Copy each line in the data that includes the word "KoBERT".

....

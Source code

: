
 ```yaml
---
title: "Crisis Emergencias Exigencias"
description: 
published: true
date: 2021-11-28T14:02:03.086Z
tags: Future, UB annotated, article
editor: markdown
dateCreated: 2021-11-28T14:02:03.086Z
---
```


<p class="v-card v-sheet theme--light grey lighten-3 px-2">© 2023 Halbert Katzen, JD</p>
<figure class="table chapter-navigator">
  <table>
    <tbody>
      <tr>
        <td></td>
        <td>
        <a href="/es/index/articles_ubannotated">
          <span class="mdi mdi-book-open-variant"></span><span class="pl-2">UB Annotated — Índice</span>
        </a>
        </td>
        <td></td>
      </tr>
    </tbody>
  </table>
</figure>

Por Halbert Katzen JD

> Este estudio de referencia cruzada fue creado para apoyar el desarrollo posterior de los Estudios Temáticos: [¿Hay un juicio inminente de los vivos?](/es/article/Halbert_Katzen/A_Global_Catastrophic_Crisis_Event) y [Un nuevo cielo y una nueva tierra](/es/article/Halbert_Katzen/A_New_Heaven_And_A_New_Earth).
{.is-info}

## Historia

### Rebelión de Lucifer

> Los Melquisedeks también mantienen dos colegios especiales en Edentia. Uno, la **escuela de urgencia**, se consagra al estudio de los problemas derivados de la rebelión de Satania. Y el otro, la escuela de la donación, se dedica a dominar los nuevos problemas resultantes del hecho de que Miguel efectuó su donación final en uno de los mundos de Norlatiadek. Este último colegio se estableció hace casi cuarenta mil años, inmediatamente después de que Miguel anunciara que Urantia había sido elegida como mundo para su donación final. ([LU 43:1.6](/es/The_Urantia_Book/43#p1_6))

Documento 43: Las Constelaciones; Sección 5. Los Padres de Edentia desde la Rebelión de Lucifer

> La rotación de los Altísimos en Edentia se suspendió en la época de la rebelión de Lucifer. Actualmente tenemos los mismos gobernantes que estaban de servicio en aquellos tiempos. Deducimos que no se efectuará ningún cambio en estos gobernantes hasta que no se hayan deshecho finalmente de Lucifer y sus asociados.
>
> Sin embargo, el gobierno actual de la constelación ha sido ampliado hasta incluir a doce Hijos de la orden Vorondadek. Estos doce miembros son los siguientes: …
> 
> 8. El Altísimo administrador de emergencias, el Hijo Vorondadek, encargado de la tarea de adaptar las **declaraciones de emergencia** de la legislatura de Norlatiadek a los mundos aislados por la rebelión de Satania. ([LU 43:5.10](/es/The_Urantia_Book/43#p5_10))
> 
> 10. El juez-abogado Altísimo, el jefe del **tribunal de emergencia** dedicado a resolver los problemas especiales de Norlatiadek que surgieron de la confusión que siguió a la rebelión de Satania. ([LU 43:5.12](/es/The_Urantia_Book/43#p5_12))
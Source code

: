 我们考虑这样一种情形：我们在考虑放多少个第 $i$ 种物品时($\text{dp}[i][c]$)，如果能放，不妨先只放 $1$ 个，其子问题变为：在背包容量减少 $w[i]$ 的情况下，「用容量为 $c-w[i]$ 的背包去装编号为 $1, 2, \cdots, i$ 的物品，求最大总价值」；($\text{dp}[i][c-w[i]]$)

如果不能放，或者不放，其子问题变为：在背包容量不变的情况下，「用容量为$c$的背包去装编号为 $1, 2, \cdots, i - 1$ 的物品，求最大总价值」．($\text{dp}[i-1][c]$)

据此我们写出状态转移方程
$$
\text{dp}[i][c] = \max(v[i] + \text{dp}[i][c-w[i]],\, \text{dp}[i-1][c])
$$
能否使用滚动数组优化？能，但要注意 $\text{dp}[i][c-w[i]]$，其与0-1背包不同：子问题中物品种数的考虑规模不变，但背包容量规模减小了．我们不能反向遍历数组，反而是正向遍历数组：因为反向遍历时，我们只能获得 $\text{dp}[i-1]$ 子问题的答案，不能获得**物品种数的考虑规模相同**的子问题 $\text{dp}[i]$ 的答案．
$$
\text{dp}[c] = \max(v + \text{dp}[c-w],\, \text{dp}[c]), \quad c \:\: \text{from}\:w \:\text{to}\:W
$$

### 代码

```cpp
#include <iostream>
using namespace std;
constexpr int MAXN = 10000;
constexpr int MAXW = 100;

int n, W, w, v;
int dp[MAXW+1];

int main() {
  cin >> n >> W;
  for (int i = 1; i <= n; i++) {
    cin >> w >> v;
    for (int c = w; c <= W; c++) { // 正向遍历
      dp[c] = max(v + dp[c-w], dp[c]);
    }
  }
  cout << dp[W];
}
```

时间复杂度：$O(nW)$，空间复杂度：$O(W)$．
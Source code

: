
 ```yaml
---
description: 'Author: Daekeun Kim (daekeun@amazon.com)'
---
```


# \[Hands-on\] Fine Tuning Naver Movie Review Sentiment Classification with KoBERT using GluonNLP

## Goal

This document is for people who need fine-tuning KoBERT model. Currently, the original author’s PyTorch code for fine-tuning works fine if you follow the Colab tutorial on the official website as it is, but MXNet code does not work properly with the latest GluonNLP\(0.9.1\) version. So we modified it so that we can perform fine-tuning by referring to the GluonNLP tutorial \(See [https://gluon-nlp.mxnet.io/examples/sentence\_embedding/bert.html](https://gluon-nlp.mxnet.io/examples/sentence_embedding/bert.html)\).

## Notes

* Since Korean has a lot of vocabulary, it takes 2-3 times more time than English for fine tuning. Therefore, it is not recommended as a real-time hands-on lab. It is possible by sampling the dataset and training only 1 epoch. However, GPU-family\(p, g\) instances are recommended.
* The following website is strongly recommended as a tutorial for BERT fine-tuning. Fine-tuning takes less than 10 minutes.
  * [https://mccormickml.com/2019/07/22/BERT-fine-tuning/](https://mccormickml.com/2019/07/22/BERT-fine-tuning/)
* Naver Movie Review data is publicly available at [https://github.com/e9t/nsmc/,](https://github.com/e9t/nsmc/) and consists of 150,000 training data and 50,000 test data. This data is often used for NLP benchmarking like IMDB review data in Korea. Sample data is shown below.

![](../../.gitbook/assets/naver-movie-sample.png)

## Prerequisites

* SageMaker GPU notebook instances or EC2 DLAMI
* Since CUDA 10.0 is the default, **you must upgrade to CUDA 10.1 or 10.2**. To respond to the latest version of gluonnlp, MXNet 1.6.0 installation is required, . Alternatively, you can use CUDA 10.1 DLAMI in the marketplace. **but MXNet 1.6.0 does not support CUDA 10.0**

....

Task result:
# \[Hands-on\] Fine Tuning Naver Movie Review Sentiment Classification with KoBERT using GluonNLP
This document is for people who need fine-tuning KoBERT model. Currently, the original author’s PyTorch code for fine-tuning works fine if you follow the Colab tutorial on the official website as it is, but MXNet code does not work properly with the latest GluonNLP\(0.9.1\) version. So we modified it so that we can perform fine-tuning by referring to the GluonNLP tutorial \(See [https://gluon-nlp.mxnet.io/examples/sentence\_embedding/bert.html](https://gluon-nlp.mxnet.io/examples/sentence_embedding/bert.html)\).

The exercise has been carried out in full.